As warmup acts for Hillary Clinton go, Pennsylvania State Rep. Peter Daley is just the ticket. Here in this valley — the Mon Valley, short for Monongahela, in the southwestern corner of Pennsylvania — Daley is speaking to a crowd of more than 1,000 people gathered to see Clinton in the gym at California University of Pennsylvania. Daley, born and raised in the Mon Valley, is still a bit angry about Barack Obama’s “bitter” comments — “absolutely appalling,” he tells me after he leaves the stage. But Daley doesn’t deny that there are people in the economically-challenged Mon Valley who are bitter. He just doesn’t think Obama gets what it’s all about.
“People in this region aren’t bitter in the sense that he understands,” Daley explains. “Their bitterness is the fact that they’re just tired of losing their jobs, losing opportunities, losing their young people, just because we haven’t had that federal help, that little push to keep those steel mills here, keep those coal mines here, and create manufacturing opportunities.” That, of course, is pretty consistent with what Obama said, but it was the second part of Obama’s statement — the part about clinging to religion, or guns, or bigotry — that rankled. “Unconscionable,” Daley tells me.

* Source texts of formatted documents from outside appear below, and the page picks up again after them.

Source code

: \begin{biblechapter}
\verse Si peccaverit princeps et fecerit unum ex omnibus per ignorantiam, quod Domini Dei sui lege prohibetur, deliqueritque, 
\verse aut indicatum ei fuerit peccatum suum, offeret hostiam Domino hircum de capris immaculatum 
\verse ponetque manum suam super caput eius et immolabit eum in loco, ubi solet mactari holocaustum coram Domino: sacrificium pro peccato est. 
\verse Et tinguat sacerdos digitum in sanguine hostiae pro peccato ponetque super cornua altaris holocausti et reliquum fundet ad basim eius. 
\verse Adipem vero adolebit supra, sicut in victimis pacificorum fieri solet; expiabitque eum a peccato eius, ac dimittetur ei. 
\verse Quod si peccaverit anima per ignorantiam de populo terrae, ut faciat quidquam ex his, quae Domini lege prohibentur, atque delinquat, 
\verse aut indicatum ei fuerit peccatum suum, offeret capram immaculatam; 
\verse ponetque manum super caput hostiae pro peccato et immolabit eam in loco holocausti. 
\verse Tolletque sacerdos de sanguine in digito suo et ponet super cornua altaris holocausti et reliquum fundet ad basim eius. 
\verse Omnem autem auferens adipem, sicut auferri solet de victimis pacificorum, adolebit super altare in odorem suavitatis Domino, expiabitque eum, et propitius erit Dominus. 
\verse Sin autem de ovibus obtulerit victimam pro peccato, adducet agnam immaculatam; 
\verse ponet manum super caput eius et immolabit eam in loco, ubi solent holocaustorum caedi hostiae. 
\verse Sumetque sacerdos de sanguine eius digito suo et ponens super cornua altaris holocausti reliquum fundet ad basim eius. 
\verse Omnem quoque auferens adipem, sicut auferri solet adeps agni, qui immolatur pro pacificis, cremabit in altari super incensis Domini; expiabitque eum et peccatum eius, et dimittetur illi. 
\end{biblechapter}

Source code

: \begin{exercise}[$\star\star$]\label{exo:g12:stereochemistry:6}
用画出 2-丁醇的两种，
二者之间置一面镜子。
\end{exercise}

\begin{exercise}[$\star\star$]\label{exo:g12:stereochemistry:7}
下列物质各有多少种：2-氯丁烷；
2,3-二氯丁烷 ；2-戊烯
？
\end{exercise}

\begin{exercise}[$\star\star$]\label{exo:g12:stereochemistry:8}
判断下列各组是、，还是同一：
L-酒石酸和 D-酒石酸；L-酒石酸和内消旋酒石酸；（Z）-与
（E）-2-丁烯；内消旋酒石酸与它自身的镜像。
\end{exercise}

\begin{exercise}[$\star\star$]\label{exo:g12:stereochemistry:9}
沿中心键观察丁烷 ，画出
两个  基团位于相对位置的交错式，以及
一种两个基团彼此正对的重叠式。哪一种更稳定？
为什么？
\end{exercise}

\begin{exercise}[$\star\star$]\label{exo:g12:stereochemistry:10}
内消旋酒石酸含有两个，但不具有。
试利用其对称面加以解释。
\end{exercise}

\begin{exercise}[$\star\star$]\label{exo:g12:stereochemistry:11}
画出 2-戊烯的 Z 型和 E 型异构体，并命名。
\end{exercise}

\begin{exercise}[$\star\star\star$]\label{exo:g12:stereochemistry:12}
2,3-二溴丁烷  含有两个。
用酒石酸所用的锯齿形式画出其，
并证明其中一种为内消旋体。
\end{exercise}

This is Clinton country. A new poll from Suffolk University, out today, shows Clinton leading Barack Obama statewide, 52 percent to 42 percent. But in the southwestern part of the state, here in the Mon Valley, Clinton has a huge lead, 74 percent to 17 percent.
And people here aren’t just for Clinton. They’re against Obama. At this Hillary rally, no one expresses any outright hostility to Obama, but they tell me over and over again that they just don’t like him, that they don’t care for him, that they don’t trust him. They view him as inexperienced and not ready to be president, and they think he’s selling them a bill of goods.
“I could tell you I’m going build you a house, and I’m going to do everything you want,” a man named Bernie tells me. “I’m going to put everything in it just the way you want it. And then you give me your money, and you find out I’m not a carpenter.”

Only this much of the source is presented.